Recruitment information / eligibility

• Status: Completed
• Enrollment: 39
• Est. completion date: March 14, 2024
• Est. primary completion date: March 14, 2024
• Accepts healthy volunteers: No
• Gender: All
• Age group: 18 Years to 80 Years

Eligibility

Inclusion Criteria:

• Males and females must be = 18 to = 80 years of age at the time of signing the informed consent form (ICF).

• Diagnosis of pulmonary hypertension (PH) associated with interstitial lung disease (ILD) (including idiopathic interstitial pneumonia [IIP], idiopathic pulmonary fibrosis [IPF], connective tissue disease [CTD], sarcoidosis).

• Male and female participants must use contraceptives that are consistent with local regulations regarding the methods of contraception for those participating in clinical studies.

• Male participants:

Male participants who are not sterile, with female partners of childbearing potential, must be using effective contraception from Day 1 to at least 90 days after the last dose of study drug.

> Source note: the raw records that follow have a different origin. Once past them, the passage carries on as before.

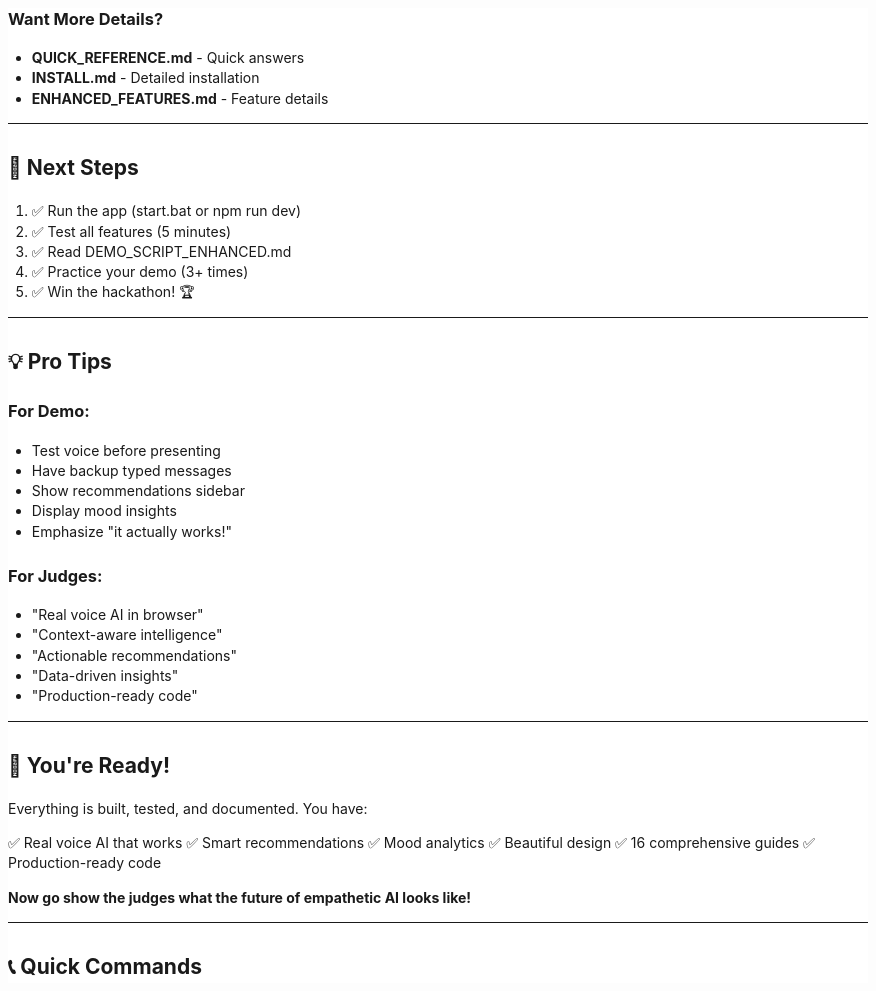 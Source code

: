 ### Want More Details?
- **QUICK_REFERENCE.md** - Quick answers
- **INSTALL.md** - Detailed installation
- **ENHANCED_FEATURES.md** - Feature details

---

## 🎯 Next Steps

1. ✅ Run the app (start.bat or npm run dev)
2. ✅ Test all features (5 minutes)
3. ✅ Read DEMO_SCRIPT_ENHANCED.md
4. ✅ Practice your demo (3+ times)
5. ✅ Win the hackathon! 🏆

---

## 💡 Pro Tips

### For Demo:
- Test voice before presenting
- Have backup typed messages
- Show recommendations sidebar
- Display mood insights
- Emphasize "it actually works!"

### For Judges:
- "Real voice AI in browser"
- "Context-aware intelligence"
- "Actionable recommendations"
- "Data-driven insights"
- "Production-ready code"

---

## 🌟 You're Ready!

Everything is built, tested, and documented. You have:

✅ Real voice AI that works
✅ Smart recommendations
✅ Mood analytics
✅ Beautiful design
✅ 16 comprehensive guides
✅ Production-ready code

**Now go show the judges what the future of empathetic AI looks like!**

---

## 📞 Quick Commands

Male participants with women of child bearing potential (WOCBP) partner must use a condom in order to avoid potential exposure to embryo/fetus.

• Female participants: Women must be postmenopausal (defined as no menses for 12 months without an alternative medical cause), surgically sterile, (ie,hysterectomy and/or bilateral salpingo-oophorectomy) or using highly effective contraception methods (ie, methods that alone or in combination achieve <1% unintended pregnancy rates per year when used consistently and correctly) from Day 1 to at least 90 days after the last dose of study drug.

• Capable of giving signed informed consent that includes compliance with the requirements and restrictions listed in the ICF and in this protocol.

Exclusion Criteria:

• Primary diagnosis of chronic obstructive pulmonary disease (COPD).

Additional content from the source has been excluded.